Photo via: Web Urbanist
Balanced on tower block railings, vaulting and flipping over gaps between building, or running along vertical wall faces, participants in parkour and free running are human equivalents of cats – real life spider-men whose daredevil escapades have seen a new generation of movie stuntman emerge.
Photo: sujatha fan
Still, there is much more to these forms of urban acrobatics than white knuckle thrills and cullions of steel. Calling on just their imagination and their athleticism, parkour practitioners – or traceurs – and free runners move through the built environment using not only a range of distinctive techniques but a new way of seeing the world.
Photo: Rita Quinn
Some might call parkour and free running extreme sports, but most experts consider them to be closer in nature to martial arts. Unlike most sports, there is no rulebook, and while there are some recognised jumps and moves, these vary according to the features of the obstacle the individual is facing as well as their physical and mental approach.
Photo: Apex Media
The two disciplines themselves have different attitudes, despite their apparent similarities. Whereas free running places the accent on aesthetic style, parkour, or l’art du déplacement (“the art of displacement”), focuses on speed and efficiency as a person moves from one spot to another – a characteristic tied to its origins in taking the best possible route in an emergency situation.
Photo: Völundur Jónsson
The legacy of French obstacle course training (parcours) set in motion by pre-World War naval officer and PE instructor Georges Hébert, and later picked up by Vietnam soldier and elite fireman Raymond Belle, was then developed by the latter’s son David.
Photo: Josa Jr
David Belle is widely seen as one of the founders of modern parkour. In 1997, he formed the performance group known as the Yamakasi with Sébastien Foucan and other childhood friends of kindred gymnastic flair. This acted as the springboard for l’art du déplacement as we know it today, although the group’s original line-up disbanded within a year.
Photo: ubiquity zh
One of the grounds for the split was disagreement over the definition of l’art du déplacement, which Foucan wanted to take in a more self-expressive direction, emphasising freedom and creativity of movement. The angle was less the most useful way than “following your own way”, with efficiency playing second string to elegance. Free running was born.

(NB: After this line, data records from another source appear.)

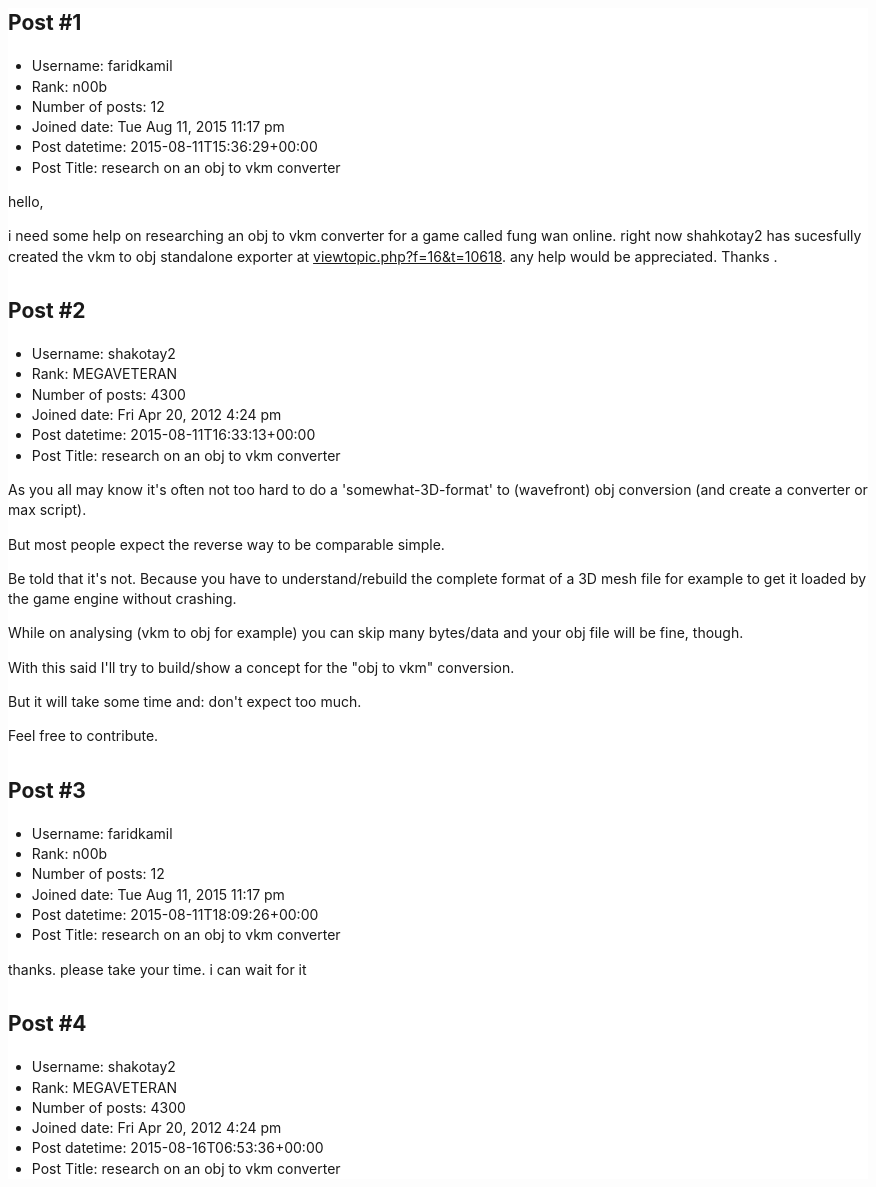 ## Post #1
- Username: faridkamil
- Rank: n00b
- Number of posts: 12
- Joined date: Tue Aug 11, 2015 11:17 pm
- Post datetime: 2015-08-11T15:36:29+00:00
- Post Title: research on an obj to vkm converter

hello,

i need some help on researching an obj to vkm converter for a game called fung wan online. right now shahkotay2 has sucesfully created the vkm to obj standalone exporter at [viewtopic.php?f=16&t=10618](http://forum.xentax.com/viewtopic.php?f=16&t=10618). any help would be appreciated. Thanks .
## Post #2
- Username: shakotay2
- Rank: MEGAVETERAN
- Number of posts: 4300
- Joined date: Fri Apr 20, 2012 4:24 pm
- Post datetime: 2015-08-11T16:33:13+00:00
- Post Title: research on an obj to vkm converter

As you all may know it's often not too hard to do a 'somewhat-3D-format' to (wavefront) obj conversion
(and create a converter or max script).

But most people expect the reverse way to be comparable simple.

Be told that it's not. Because you have to understand/rebuild the complete format of a 3D mesh file for example to get it loaded by the game engine without crashing.

While on analysing (vkm to obj for example) you can skip many bytes/data and your obj file will be fine, though.

With this said I'll try to build/show a concept for the "obj to vkm" conversion.

But it will take some time and: don't expect too much.

Feel free to contribute.
## Post #3
- Username: faridkamil
- Rank: n00b
- Number of posts: 12
- Joined date: Tue Aug 11, 2015 11:17 pm
- Post datetime: 2015-08-11T18:09:26+00:00
- Post Title: research on an obj to vkm converter

thanks. please take your time. i can wait for it
## Post #4
- Username: shakotay2
- Rank: MEGAVETERAN
- Number of posts: 4300
- Joined date: Fri Apr 20, 2012 4:24 pm
- Post datetime: 2015-08-16T06:53:36+00:00
- Post Title: research on an obj to vkm converter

Another more contentious distinction between parkour and free running has arisen over the issue of competition. While parkour has always been committed to the ideal of non-rivalry, in free running competitions have taken place, which some say is against the spirit of l’art. Others see no problem and indeed no division between the disciplines.
Photo: sombra e luz
On balance, there is an essential freedom about the actions of anyone taking part in these disciplines. Their movements are not restricted by the narrow confines of sidewalk and street. They see beyond the boundaries prescribed to us about the spaces we inhabit.
Little did the forefathers of l’art du déplacement know that our cities and screens would one day be filled with the potential of their activities without limits.